__Record extracts__
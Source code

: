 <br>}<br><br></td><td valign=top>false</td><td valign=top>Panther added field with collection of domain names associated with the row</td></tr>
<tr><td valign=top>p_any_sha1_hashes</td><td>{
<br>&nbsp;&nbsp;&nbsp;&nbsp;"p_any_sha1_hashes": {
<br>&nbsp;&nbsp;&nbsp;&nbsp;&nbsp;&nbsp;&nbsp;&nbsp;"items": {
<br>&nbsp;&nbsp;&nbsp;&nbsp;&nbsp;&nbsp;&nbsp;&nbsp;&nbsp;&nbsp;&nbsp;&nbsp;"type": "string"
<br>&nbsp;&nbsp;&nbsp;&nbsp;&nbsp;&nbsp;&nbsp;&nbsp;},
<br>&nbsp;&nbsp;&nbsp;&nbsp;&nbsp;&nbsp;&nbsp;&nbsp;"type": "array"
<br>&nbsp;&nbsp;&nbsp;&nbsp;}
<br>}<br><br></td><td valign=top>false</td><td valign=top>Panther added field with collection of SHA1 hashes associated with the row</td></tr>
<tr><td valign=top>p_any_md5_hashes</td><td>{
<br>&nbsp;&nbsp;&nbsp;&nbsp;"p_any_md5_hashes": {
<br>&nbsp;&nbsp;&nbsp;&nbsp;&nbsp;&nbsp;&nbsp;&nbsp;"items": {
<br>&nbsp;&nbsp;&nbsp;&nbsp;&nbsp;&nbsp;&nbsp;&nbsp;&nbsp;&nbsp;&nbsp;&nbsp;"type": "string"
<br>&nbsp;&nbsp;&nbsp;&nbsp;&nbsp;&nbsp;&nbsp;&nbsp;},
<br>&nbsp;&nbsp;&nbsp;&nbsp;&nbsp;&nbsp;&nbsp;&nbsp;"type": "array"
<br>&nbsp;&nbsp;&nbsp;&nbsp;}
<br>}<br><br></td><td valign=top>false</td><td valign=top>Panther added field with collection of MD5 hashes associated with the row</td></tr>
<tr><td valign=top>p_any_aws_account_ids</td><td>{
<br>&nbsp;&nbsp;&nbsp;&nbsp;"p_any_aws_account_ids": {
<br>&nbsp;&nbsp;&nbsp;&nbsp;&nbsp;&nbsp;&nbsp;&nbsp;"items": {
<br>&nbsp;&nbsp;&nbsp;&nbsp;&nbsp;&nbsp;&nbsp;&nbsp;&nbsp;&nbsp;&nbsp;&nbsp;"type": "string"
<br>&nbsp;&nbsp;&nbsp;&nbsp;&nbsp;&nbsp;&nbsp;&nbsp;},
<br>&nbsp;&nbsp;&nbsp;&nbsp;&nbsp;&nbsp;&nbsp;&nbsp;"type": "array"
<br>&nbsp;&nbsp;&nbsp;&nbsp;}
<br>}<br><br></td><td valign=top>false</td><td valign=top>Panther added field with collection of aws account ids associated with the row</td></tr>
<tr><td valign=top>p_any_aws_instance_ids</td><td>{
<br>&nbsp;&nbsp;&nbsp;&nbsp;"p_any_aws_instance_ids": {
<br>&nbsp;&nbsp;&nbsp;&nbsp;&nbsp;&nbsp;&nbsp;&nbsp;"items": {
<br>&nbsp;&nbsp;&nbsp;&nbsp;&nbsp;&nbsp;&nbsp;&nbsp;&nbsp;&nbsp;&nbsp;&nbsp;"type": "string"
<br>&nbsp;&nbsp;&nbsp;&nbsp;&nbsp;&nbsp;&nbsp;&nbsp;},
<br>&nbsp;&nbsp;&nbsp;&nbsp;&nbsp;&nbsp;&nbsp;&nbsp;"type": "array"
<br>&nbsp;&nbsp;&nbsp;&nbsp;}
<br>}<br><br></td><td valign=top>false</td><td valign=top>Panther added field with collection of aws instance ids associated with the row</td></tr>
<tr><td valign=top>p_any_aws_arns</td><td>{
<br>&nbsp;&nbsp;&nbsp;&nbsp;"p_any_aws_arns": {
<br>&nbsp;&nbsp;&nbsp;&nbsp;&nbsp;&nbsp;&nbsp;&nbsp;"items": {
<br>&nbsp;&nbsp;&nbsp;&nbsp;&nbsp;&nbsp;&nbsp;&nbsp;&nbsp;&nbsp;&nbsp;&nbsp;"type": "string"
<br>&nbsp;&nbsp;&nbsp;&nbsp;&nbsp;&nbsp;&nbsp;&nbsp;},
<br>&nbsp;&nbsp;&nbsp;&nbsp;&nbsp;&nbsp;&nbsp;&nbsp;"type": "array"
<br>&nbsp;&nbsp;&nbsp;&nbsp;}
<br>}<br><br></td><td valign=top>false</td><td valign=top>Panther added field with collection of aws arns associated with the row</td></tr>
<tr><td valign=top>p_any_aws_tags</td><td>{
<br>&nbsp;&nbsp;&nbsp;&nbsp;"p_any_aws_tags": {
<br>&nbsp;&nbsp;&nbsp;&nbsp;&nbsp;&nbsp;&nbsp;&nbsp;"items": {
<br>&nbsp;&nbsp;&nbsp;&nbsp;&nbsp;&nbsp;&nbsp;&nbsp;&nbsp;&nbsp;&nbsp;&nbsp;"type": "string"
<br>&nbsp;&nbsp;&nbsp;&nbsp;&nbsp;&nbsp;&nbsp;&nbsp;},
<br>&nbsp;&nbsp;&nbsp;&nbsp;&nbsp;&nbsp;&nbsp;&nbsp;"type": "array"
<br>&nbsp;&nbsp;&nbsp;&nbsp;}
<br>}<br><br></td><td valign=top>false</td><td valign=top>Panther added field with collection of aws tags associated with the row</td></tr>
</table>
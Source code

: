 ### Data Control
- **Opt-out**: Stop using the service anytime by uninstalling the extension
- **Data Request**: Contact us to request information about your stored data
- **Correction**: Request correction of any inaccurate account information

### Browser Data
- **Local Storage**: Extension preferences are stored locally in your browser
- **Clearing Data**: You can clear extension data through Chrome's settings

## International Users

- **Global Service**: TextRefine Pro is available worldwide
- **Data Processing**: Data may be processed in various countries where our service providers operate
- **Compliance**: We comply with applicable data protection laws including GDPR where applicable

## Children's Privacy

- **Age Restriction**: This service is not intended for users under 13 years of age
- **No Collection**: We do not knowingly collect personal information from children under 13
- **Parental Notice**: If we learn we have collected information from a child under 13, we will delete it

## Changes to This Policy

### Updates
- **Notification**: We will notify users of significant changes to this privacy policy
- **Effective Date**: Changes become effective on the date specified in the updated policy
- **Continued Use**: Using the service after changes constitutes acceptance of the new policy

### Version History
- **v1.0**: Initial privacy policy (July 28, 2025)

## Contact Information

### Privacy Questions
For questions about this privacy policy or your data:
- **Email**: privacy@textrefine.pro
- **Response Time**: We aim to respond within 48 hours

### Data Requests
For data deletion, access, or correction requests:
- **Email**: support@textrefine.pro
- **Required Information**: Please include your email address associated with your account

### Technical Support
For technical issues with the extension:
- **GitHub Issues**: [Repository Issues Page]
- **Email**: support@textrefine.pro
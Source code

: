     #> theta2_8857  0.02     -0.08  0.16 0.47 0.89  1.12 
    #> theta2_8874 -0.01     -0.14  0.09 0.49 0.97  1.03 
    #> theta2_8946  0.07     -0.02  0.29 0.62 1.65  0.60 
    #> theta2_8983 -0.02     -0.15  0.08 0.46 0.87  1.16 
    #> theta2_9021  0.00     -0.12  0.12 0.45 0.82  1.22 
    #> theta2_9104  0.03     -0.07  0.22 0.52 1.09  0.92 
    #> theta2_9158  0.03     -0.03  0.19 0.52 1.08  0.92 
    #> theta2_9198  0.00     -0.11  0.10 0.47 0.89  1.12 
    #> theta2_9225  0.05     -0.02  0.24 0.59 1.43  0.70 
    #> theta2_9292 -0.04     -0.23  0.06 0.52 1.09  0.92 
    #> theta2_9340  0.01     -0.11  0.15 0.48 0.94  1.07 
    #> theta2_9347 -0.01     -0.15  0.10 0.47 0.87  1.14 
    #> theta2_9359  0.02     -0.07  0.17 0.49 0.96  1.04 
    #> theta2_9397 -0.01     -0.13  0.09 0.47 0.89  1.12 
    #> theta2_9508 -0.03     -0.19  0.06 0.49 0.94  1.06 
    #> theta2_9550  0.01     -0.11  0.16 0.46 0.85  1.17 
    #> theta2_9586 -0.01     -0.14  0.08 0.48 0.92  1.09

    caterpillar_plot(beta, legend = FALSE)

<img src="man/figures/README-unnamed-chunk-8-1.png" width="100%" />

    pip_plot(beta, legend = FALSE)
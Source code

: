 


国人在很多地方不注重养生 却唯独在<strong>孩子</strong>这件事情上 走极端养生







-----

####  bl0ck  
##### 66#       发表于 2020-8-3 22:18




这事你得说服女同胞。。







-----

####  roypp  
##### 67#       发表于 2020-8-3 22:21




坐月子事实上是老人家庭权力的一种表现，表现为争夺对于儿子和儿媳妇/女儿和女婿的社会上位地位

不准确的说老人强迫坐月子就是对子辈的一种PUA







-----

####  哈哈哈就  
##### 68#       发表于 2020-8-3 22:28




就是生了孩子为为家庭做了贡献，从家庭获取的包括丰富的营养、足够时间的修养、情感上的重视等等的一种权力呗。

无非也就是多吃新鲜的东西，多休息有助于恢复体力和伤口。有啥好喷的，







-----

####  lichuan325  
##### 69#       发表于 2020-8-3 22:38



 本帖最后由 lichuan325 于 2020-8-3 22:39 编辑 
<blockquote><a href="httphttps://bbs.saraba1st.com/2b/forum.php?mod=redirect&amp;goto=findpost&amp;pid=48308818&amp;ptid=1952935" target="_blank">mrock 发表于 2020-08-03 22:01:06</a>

__Work to be completed__
Within the material, find all lines that hold the word "correction" and show them.

__Exercise response__
- **Correction**: Request correction of any inaccurate account information
For data deletion, access, or correction requests:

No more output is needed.